Problem requirements ▸
Copying exactly, give the lines in the material below from the one with "## Supported Providers" to the one with "[link](https://my.bigcartel.com/account) | 2", ends included, and nothing besides.

----

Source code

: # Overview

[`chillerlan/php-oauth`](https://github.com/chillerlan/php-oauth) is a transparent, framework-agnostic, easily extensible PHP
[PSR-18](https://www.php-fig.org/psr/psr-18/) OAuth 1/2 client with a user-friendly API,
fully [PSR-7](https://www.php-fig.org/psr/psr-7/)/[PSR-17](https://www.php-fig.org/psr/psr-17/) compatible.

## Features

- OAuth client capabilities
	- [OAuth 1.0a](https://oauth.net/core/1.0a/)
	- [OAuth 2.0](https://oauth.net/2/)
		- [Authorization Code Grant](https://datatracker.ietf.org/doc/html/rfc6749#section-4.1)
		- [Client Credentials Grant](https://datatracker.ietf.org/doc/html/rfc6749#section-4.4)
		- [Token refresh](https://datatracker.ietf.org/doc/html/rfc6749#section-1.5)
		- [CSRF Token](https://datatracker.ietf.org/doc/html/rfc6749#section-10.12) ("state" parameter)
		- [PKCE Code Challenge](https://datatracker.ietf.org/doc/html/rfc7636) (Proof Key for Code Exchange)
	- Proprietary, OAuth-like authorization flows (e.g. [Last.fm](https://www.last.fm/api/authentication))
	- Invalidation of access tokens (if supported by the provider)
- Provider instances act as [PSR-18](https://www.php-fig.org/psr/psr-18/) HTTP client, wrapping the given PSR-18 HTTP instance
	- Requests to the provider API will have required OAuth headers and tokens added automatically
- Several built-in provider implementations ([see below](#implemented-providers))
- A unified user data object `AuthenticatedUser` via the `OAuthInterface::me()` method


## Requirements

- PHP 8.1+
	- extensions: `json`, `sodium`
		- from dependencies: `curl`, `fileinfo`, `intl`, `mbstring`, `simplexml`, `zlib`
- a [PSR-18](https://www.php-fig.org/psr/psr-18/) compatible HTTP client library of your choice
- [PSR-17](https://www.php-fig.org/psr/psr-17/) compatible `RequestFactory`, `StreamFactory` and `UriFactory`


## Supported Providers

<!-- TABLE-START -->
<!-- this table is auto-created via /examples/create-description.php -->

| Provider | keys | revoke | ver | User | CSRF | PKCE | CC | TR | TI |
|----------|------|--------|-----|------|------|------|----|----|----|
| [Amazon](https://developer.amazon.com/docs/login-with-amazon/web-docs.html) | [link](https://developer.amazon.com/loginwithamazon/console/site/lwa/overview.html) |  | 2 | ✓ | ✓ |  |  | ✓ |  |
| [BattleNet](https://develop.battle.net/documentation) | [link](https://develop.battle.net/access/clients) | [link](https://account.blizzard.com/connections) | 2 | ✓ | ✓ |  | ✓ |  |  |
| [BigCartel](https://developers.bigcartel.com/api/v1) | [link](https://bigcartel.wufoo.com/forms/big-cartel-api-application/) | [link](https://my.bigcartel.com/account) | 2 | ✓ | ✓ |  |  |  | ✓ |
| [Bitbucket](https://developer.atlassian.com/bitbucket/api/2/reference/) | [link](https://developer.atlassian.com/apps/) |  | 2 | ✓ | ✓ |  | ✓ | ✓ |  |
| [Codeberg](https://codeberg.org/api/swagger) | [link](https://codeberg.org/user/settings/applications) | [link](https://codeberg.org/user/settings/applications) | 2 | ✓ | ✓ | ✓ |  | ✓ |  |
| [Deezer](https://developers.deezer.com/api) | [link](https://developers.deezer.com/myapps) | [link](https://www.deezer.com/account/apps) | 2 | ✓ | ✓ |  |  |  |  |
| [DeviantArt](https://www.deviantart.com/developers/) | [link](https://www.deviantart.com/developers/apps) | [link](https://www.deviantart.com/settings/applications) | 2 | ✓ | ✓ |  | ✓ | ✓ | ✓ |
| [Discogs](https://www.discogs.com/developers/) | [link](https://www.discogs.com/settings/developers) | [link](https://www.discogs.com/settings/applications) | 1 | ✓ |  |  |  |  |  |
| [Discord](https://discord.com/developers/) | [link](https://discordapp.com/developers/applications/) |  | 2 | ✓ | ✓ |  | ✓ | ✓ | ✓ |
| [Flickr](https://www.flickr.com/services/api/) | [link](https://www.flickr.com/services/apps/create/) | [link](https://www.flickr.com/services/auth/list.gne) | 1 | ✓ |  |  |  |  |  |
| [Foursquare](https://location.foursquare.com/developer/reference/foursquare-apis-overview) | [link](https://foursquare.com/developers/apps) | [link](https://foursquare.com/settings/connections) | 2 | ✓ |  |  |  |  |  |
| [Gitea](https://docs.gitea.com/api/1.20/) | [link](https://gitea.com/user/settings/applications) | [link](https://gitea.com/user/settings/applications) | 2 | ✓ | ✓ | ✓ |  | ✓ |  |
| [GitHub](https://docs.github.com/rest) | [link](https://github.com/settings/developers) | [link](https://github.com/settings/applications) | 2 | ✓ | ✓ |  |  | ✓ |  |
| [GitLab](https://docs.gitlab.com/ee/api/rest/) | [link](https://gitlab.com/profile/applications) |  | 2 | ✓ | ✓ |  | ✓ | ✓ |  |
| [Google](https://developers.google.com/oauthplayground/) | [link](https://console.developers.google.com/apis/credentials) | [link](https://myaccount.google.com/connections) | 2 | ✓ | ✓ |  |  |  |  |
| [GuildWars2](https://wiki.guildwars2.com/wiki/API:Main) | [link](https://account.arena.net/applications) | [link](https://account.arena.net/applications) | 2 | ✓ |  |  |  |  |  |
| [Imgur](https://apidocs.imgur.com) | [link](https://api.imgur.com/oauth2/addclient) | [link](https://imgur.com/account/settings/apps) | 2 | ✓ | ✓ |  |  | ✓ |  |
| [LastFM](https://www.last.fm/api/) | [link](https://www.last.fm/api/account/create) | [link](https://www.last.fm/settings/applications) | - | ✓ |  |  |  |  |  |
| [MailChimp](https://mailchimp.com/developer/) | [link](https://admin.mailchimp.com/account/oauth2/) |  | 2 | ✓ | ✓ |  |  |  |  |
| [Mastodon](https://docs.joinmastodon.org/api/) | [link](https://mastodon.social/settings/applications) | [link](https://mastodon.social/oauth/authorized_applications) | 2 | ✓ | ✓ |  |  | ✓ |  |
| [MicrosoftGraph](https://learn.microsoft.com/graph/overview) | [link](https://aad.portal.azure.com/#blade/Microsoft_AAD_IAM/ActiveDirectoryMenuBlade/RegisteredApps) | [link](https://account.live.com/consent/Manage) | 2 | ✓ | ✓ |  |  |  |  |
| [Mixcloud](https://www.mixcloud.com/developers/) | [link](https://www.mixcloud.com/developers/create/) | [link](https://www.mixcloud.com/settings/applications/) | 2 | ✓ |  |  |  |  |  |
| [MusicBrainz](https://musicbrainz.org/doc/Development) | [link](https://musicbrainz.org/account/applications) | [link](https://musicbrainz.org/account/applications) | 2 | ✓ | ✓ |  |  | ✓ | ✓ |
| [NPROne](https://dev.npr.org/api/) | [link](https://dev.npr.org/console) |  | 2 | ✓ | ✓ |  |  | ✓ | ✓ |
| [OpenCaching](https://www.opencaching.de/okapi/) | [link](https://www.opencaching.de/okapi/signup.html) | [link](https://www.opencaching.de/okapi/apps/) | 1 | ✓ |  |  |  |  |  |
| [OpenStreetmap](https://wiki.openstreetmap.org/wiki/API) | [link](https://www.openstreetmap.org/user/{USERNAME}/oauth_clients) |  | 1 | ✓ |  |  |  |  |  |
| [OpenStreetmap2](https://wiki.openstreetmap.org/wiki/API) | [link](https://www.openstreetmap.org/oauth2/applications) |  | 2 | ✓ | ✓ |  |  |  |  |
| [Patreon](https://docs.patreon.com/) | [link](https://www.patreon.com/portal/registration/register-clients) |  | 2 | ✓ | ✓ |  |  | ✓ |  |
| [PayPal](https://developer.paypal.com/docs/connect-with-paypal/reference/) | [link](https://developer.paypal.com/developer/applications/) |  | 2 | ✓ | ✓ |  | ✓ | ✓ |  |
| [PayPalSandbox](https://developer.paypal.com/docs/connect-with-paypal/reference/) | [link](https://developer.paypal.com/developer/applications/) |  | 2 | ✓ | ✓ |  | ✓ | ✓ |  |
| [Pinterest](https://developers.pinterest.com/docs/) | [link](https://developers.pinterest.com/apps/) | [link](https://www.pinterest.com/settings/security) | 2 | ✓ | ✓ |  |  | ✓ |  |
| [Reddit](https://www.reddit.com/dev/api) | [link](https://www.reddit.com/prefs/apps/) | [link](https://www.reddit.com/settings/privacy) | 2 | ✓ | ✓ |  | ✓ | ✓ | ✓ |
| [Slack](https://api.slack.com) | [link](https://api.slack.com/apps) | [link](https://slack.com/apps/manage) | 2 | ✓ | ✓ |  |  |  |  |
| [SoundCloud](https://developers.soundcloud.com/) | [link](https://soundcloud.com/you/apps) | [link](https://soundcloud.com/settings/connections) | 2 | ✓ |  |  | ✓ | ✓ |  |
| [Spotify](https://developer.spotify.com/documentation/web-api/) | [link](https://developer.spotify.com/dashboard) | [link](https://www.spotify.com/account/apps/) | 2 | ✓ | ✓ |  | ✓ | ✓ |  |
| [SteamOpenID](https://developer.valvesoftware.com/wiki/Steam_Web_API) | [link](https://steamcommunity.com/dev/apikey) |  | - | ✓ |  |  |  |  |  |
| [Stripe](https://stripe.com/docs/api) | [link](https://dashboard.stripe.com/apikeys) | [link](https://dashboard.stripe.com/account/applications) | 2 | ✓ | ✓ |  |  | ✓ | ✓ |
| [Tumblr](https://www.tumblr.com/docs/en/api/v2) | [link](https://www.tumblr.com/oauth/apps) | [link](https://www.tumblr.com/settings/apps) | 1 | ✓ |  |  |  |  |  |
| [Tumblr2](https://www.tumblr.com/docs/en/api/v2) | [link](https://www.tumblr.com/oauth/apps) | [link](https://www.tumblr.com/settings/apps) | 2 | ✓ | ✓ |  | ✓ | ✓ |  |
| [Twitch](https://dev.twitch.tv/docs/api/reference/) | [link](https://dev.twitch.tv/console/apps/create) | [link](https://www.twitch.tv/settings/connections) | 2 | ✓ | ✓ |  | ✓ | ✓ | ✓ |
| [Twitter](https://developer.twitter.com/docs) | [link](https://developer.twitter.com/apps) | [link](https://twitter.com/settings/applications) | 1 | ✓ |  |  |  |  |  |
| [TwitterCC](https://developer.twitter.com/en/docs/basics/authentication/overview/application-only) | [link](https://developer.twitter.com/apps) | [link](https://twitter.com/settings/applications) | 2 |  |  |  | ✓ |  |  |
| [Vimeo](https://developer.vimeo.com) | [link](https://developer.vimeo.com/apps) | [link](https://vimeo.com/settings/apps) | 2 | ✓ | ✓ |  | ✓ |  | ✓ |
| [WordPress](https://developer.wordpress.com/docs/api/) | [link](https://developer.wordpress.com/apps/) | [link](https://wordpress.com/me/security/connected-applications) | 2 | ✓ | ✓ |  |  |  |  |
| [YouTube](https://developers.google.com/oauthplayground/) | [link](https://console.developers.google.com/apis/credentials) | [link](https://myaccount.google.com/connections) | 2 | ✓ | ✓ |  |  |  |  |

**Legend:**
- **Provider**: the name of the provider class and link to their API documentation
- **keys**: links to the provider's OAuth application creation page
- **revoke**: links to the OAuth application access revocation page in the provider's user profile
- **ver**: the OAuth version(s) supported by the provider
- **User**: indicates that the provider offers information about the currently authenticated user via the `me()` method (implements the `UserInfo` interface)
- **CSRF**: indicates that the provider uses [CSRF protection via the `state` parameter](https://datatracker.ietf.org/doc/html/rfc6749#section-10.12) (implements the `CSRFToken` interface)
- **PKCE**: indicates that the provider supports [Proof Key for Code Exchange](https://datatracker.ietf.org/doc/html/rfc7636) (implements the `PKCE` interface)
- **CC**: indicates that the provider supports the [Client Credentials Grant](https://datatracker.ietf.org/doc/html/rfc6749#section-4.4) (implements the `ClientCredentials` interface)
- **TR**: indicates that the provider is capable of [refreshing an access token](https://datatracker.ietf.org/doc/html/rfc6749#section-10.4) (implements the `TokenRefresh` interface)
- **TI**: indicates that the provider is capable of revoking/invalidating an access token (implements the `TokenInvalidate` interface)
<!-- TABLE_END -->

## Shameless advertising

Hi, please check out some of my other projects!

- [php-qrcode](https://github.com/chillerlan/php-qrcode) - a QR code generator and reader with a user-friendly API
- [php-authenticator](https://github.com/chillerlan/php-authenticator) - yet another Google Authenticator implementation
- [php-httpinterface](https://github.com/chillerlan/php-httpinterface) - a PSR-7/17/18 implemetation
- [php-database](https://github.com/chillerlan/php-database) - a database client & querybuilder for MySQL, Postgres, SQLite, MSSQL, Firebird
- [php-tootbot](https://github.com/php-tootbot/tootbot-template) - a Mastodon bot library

----

Finished exercise ▸
## Supported Providers

<!-- TABLE-START -->
<!-- this table is auto-created via /examples/create-description.php -->

| Provider | keys | revoke | ver | User | CSRF | PKCE | CC | TR | TI |
|----------|------|--------|-----|------|------|------|----|----|----|
| [Amazon](https://developer.amazon.com/docs/login-with-amazon/web-docs.html) | [link](https://developer.amazon.com/loginwithamazon/console/site/lwa/overview.html) |  | 2 | ✓ | ✓ |  |  | ✓ |  |
| [BattleNet](https://develop.battle.net/documentation) | [link](https://develop.battle.net/access/clients) | [link](https://account.blizzard.com/connections) | 2 | ✓ | ✓ |  | ✓ |  |  |
| [BigCartel](https://developers.bigcartel.com/api/v1) | [link](https://bigcartel.wufoo.com/forms/big-cartel-api-application/) | [link](https://my.bigcartel.com/account) | 2 | ✓ | ✓ |  |  |  | ✓ |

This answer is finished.